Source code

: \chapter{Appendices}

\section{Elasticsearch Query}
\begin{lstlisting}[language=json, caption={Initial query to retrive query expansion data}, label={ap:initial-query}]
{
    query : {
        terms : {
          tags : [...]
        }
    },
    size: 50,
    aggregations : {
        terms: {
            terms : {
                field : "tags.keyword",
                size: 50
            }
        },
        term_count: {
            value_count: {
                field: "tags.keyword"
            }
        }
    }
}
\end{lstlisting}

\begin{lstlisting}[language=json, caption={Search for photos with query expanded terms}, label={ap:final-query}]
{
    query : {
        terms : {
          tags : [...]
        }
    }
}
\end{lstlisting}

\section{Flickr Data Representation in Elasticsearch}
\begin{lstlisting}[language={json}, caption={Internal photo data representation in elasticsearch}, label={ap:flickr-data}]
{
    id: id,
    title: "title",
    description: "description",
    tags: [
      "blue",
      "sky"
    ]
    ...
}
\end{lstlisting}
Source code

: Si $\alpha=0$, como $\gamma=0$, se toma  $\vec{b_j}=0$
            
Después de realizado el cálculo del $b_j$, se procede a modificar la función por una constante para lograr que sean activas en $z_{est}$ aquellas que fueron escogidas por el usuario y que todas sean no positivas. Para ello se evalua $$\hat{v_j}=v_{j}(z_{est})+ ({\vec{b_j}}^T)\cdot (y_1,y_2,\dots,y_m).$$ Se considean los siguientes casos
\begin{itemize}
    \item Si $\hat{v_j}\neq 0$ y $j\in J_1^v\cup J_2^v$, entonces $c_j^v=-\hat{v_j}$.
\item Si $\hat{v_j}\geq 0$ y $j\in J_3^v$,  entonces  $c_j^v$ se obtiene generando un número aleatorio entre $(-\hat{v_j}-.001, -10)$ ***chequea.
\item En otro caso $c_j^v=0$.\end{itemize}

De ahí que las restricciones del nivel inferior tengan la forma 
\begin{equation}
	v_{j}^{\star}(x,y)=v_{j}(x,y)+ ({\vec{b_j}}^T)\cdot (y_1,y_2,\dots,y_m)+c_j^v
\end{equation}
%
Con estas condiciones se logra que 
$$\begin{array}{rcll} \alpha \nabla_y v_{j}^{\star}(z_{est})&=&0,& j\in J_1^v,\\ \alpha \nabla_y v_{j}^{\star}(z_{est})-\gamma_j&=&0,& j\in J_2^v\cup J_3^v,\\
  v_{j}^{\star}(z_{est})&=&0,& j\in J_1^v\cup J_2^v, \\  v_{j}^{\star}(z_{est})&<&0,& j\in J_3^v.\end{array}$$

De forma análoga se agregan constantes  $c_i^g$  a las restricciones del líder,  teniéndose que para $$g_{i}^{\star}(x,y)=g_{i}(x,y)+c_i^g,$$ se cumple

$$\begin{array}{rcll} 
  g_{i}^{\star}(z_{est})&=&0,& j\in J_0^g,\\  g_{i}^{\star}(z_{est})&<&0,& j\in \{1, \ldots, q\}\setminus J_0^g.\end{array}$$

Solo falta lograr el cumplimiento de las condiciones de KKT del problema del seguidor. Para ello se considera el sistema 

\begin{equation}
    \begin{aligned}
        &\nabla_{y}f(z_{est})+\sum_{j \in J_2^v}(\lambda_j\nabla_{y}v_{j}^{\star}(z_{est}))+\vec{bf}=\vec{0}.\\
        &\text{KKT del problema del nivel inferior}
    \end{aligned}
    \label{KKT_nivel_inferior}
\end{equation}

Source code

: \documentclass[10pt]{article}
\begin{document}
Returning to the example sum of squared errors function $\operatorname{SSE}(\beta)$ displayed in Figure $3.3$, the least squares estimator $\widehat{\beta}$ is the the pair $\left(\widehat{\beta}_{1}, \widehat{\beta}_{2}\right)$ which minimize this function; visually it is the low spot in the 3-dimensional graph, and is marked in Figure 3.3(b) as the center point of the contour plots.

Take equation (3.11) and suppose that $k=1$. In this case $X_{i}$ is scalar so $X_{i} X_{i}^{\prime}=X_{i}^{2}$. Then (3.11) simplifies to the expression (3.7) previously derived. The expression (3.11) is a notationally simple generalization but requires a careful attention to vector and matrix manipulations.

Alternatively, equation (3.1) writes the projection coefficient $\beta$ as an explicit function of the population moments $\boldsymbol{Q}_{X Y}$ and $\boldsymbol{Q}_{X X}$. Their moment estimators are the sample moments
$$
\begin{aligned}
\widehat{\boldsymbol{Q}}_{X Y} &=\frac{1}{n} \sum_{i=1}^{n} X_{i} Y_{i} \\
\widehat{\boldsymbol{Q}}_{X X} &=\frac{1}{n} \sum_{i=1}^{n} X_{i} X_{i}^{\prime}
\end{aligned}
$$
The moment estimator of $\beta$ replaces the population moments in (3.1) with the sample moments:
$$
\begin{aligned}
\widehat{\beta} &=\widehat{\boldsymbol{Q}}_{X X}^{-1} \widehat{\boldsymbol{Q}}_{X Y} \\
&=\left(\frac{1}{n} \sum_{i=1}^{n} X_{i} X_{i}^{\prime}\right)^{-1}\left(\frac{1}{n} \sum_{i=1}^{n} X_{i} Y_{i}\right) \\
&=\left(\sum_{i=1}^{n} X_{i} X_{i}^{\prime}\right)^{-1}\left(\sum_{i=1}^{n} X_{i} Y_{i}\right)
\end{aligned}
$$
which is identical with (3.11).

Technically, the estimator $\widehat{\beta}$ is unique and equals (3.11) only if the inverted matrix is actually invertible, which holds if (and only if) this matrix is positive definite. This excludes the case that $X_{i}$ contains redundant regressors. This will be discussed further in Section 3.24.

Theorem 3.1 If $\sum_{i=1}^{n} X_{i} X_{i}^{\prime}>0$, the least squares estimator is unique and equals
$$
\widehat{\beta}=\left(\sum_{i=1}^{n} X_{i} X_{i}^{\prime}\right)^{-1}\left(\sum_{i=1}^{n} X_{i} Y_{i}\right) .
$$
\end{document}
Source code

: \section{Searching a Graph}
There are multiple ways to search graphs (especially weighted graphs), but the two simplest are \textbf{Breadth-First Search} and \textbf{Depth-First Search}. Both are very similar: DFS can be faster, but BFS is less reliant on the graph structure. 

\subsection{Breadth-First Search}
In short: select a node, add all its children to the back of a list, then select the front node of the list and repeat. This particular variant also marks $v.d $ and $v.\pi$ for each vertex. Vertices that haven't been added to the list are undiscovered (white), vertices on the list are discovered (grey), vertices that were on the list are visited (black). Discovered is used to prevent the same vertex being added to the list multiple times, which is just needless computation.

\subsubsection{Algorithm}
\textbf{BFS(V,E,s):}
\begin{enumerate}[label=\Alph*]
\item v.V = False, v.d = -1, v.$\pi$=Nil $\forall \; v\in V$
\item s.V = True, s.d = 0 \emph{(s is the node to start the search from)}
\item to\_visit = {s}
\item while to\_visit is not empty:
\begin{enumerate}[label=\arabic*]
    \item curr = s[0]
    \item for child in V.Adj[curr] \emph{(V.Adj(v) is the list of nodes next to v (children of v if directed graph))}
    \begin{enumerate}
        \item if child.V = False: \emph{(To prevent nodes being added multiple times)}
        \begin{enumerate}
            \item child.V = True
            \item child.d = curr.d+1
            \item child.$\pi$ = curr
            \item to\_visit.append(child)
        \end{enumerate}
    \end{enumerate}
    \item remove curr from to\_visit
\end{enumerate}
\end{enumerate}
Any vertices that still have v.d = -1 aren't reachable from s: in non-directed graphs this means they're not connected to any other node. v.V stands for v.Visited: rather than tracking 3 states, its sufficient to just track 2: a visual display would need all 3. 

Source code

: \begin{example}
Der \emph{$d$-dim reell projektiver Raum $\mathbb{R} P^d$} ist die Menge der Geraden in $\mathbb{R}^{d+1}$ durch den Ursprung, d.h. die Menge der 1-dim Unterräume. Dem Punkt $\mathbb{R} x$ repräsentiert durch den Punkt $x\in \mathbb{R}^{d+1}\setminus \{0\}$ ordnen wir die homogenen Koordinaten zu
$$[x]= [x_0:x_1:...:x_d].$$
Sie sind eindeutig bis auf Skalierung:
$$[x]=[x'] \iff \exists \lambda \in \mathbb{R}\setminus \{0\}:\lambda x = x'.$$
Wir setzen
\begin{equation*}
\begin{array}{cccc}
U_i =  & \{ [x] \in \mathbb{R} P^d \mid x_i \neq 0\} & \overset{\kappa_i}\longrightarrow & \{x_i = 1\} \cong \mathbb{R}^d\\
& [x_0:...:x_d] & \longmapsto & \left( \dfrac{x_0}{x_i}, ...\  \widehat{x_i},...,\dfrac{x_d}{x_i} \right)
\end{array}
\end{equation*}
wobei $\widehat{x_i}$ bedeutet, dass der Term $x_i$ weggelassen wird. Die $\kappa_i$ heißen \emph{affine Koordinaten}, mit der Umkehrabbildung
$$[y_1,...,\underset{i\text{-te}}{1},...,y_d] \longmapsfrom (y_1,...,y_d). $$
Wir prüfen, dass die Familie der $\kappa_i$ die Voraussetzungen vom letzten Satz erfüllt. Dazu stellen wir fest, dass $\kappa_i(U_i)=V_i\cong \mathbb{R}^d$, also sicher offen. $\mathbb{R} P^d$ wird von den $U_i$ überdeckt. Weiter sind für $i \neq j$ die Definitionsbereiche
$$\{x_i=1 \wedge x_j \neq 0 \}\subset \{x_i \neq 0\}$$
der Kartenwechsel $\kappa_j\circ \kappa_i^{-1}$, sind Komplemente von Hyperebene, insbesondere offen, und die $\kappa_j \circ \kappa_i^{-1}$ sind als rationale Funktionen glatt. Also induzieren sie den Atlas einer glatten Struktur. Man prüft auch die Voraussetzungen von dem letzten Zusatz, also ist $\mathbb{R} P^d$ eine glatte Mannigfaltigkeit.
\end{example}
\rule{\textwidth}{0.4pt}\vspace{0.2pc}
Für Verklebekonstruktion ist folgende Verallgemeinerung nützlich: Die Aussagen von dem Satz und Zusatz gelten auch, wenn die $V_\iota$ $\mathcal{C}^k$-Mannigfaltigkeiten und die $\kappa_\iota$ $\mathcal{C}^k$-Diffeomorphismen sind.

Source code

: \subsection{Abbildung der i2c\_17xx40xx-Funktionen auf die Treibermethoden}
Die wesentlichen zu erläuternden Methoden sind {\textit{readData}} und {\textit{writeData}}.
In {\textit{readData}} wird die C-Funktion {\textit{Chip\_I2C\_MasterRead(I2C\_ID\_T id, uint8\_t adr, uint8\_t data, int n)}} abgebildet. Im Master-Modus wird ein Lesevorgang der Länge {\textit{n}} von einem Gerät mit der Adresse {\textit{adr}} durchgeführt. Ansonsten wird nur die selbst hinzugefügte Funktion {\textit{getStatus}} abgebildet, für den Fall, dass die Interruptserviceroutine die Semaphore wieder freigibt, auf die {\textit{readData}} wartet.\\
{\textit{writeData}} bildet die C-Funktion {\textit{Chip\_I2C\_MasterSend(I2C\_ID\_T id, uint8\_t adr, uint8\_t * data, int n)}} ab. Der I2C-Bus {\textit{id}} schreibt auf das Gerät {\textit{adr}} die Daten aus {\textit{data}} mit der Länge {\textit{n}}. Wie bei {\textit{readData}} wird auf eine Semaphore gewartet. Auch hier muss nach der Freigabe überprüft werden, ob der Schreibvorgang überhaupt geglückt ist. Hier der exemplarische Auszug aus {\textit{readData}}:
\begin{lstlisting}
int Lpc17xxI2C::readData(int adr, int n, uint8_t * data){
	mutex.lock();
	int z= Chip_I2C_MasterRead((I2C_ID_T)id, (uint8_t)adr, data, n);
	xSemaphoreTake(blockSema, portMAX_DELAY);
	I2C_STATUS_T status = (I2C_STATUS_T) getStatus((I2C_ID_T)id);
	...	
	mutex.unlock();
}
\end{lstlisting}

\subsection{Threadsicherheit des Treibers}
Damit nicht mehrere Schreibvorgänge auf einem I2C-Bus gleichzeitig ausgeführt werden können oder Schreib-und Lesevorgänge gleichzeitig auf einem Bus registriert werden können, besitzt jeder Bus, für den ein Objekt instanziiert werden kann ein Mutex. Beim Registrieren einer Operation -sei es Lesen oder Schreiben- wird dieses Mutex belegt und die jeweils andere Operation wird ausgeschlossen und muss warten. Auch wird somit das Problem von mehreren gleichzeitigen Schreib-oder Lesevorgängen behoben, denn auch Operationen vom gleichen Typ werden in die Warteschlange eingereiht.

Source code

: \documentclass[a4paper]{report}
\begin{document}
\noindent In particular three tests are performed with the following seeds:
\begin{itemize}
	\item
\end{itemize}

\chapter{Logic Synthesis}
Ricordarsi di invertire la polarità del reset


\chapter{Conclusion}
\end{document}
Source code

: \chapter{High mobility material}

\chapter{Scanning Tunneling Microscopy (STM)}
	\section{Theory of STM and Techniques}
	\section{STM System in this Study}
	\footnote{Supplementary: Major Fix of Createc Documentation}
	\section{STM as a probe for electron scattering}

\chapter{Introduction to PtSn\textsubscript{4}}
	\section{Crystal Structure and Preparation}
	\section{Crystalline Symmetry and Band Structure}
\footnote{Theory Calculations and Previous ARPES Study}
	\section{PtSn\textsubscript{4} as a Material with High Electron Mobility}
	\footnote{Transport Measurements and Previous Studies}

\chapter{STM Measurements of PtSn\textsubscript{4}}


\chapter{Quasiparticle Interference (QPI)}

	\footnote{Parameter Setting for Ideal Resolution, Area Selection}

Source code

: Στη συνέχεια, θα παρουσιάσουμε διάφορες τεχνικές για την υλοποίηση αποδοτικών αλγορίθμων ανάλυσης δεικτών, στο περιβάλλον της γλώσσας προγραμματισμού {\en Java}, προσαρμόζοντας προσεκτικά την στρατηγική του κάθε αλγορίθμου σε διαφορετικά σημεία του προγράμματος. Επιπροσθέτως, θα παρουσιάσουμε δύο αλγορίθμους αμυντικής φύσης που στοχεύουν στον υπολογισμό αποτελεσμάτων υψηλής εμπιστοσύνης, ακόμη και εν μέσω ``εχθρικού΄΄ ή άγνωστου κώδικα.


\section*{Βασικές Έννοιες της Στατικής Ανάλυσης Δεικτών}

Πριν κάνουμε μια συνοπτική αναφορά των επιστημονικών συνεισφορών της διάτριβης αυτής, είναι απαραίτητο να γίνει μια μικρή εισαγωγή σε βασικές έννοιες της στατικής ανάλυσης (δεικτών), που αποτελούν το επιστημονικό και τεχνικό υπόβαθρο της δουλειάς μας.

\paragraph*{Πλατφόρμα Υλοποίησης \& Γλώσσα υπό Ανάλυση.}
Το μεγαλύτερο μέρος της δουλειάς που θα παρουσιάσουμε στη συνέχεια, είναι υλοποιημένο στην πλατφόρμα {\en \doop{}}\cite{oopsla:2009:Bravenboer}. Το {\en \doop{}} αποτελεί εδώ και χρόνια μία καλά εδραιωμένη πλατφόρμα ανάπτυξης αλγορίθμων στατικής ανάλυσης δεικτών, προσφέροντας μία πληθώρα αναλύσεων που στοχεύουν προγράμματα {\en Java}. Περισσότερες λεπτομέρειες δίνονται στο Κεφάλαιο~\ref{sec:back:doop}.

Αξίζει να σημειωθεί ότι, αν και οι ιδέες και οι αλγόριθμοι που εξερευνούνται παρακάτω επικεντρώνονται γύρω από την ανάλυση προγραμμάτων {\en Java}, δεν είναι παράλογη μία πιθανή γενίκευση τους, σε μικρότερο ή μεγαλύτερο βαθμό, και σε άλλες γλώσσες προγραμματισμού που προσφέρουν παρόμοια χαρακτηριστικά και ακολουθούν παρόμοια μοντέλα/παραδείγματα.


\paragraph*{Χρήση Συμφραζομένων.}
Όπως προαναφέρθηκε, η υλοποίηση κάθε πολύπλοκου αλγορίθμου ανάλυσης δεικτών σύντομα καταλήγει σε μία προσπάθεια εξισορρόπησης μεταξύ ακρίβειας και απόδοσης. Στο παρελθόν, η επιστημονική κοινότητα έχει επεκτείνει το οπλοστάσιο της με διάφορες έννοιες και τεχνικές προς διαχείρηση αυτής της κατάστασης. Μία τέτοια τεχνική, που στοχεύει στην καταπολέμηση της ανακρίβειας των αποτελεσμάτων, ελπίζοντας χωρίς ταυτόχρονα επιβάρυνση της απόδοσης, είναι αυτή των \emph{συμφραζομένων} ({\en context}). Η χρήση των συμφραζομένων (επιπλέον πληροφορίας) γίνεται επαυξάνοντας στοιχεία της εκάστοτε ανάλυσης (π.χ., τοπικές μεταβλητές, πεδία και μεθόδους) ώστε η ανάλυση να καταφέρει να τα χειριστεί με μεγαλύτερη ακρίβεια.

* * * * *

- _About this exercise_: Repeat exactly the lines above from the one with "se obtiene generando" up to and including the one with "Returning to the". No other line belongs in the reply.

- _Solution to this exercise_:
\item Si $\hat{v_j}\geq 0$ y $j\in J_3^v$,  entonces  $c_j^v$ se obtiene generando un número aleatorio entre $(-\hat{v_j}-.001, -10)$ ***chequea.
\item En otro caso $c_j^v=0$.\end{itemize}

De ahí que las restricciones del nivel inferior tengan la forma 
\begin{equation}
	v_{j}^{\star}(x,y)=v_{j}(x,y)+ ({\vec{b_j}}^T)\cdot (y_1,y_2,\dots,y_m)+c_j^v
\end{equation}
%
Con estas condiciones se logra que 
$$\begin{array}{rcll} \alpha \nabla_y v_{j}^{\star}(z_{est})&=&0,& j\in J_1^v,\\ \alpha \nabla_y v_{j}^{\star}(z_{est})-\gamma_j&=&0,& j\in J_2^v\cup J_3^v,\\
  v_{j}^{\star}(z_{est})&=&0,& j\in J_1^v\cup J_2^v, \\  v_{j}^{\star}(z_{est})&<&0,& j\in J_3^v.\end{array}$$

De forma análoga se agregan constantes  $c_i^g$  a las restricciones del líder,  teniéndose que para $$g_{i}^{\star}(x,y)=g_{i}(x,y)+c_i^g,$$ se cumple

$$\begin{array}{rcll} 
  g_{i}^{\star}(z_{est})&=&0,& j\in J_0^g,\\  g_{i}^{\star}(z_{est})&<&0,& j\in \{1, \ldots, q\}\setminus J_0^g.\end{array}$$

Solo falta lograr el cumplimiento de las condiciones de KKT del problema del seguidor. Para ello se considera el sistema 

\begin{equation}
    \begin{aligned}
        &\nabla_{y}f(z_{est})+\sum_{j \in J_2^v}(\lambda_j\nabla_{y}v_{j}^{\star}(z_{est}))+\vec{bf}=\vec{0}.\\
        &\text{KKT del problema del nivel inferior}
    \end{aligned}
    \label{KKT_nivel_inferior}
\end{equation}

Source code

: \documentclass[10pt]{article}
\begin{document}
Returning to the example sum of squared errors function $\operatorname{SSE}(\beta)$ displayed in Figure $3.3$, the least squares estimator $\widehat{\beta}$ is the the pair $\left(\widehat{\beta}_{1}, \widehat{\beta}_{2}\right)$ which minimize this function; visually it is the low spot in the 3-dimensional graph, and is marked in Figure 3.3(b) as the center point of the contour plots.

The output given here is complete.